• What you should do: Repeat each record word for word.

======

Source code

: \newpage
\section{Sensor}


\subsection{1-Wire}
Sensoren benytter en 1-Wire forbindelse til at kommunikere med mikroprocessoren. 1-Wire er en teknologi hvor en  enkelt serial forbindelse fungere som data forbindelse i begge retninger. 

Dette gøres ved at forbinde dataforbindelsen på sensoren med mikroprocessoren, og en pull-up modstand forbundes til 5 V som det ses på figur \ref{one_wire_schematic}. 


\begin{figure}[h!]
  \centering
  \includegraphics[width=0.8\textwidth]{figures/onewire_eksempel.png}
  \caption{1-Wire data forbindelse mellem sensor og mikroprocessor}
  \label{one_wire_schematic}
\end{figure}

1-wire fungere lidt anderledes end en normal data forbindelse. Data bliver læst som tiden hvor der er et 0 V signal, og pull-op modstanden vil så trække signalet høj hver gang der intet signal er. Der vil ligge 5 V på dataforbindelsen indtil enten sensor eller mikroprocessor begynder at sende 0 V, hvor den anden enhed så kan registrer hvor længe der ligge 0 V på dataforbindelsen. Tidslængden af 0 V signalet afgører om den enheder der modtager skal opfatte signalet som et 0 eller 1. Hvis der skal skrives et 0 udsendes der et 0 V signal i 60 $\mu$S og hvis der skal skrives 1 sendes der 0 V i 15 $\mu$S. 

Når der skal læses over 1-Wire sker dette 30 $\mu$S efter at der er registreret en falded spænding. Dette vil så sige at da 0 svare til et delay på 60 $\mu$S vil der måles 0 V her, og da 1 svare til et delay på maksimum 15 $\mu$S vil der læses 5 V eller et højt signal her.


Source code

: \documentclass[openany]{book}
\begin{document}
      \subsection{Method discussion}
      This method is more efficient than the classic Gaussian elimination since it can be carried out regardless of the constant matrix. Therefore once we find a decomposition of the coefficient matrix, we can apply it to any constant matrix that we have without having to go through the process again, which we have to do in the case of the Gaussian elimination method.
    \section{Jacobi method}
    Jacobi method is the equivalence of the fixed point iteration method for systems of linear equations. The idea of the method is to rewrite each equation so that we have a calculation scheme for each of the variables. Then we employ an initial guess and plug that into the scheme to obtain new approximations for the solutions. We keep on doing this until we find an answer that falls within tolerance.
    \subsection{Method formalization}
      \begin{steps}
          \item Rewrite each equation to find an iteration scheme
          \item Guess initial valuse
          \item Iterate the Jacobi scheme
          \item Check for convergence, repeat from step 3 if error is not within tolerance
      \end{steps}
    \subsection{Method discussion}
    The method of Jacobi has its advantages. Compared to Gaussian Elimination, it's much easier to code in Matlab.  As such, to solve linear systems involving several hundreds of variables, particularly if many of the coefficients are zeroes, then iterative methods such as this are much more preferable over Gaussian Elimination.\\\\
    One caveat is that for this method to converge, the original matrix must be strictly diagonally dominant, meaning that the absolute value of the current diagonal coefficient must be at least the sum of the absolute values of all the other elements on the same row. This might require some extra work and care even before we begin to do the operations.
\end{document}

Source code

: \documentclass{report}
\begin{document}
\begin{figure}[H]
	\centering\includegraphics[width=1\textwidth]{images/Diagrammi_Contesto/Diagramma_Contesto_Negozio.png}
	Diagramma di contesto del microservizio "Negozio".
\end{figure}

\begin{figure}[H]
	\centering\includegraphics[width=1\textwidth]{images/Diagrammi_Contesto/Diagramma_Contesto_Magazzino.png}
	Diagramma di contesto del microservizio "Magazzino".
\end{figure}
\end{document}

======

• Reply:
Source code

: \newpage
\section{Sensor}


\subsection{1-Wire}
Sensoren benytter en 1-Wire forbindelse til at kommunikere med mikroprocessoren. 1-Wire er en teknologi hvor en  enkelt serial forbindelse fungere som data forbindelse i begge retninger. 

Dette gøres ved at forbinde dataforbindelsen på sensoren med mikroprocessoren, og en pull-up modstand forbundes til 5 V som det ses på figur \ref{one_wire_schematic}. 


\begin{figure}[h!]
  \centering
  \includegraphics[width=0.8\textwidth]{figures/onewire_eksempel.png}
  \caption{1-Wire data forbindelse mellem sensor og mikroprocessor}
  \label{one_wire_schematic}
\end{figure}

1-wire fungere lidt anderledes end en normal data forbindelse. Data bliver læst som tiden hvor der er et 0 V signal, og pull-op modstanden vil så trække signalet høj hver gang der intet signal er. Der vil ligge 5 V på dataforbindelsen indtil enten sensor eller mikroprocessor begynder at sende 0 V, hvor den anden enhed så kan registrer hvor længe der ligge 0 V på dataforbindelsen. Tidslængden af 0 V signalet afgører om den enheder der modtager skal opfatte signalet som et 0 eller 1. Hvis der skal skrives et 0 udsendes der et 0 V signal i 60 $\mu$S og hvis der skal skrives 1 sendes der 0 V i 15 $\mu$S. 

Når der skal læses over 1-Wire sker dette 30 $\mu$S efter at der er registreret en falded spænding. Dette vil så sige at da 0 svare til et delay på 60 $\mu$S vil der måles 0 V her, og da 1 svare til et delay på maksimum 15 $\mu$S vil der læses 5 V eller et højt signal her.


Source code

: \documentclass[openany]{book}
\begin{document}
      \subsection{Method discussion}
      This method is more efficient than the classic Gaussian elimination since it can be carried out regardless of the constant matrix. Therefore once we find a decomposition of the coefficient matrix, we can apply it to any constant matrix that we have without having to go through the process again, which we have to do in the case of the Gaussian elimination method.
    \section{Jacobi method}
    Jacobi method is the equivalence of the fixed point iteration method for systems of linear equations. The idea of the method is to rewrite each equation so that we have a calculation scheme for each of the variables. Then we employ an initial guess and plug that into the scheme to obtain new approximations for the solutions. We keep on doing this until we find an answer that falls within tolerance.
    \subsection{Method formalization}
      \begin{steps}
          \item Rewrite each equation to find an iteration scheme
          \item Guess initial valuse
          \item Iterate the Jacobi scheme
          \item Check for convergence, repeat from step 3 if error is not within tolerance
      \end{steps}
    \subsection{Method discussion}
    The method of Jacobi has its advantages. Compared to Gaussian Elimination, it's much easier to code in Matlab.  As such, to solve linear systems involving several hundreds of variables, particularly if many of the coefficients are zeroes, then iterative methods such as this are much more preferable over Gaussian Elimination.\\\\
    One caveat is that for this method to converge, the original matrix must be strictly diagonally dominant, meaning that the absolute value of the current diagonal coefficient must be at least the sum of the absolute values of all the other elements on the same row. This might require some extra work and care even before we begin to do the operations.
\end{document}

Source code

: \documentclass{report}
\begin{document}
\begin{figure}[H]
	\centering\includegraphics[width=1\textwidth]{images/Diagrammi_Contesto/Diagramma_Contesto_Negozio.png}
	Diagramma di contesto del microservizio "Negozio".
\end{figure}

\begin{figure}[H]
	\centering\includegraphics[width=1\textwidth]{images/Diagrammi_Contesto/Diagramma_Contesto_Magazzino.png}
	Diagramma di contesto del microservizio "Magazzino".
\end{figure}
\end{document}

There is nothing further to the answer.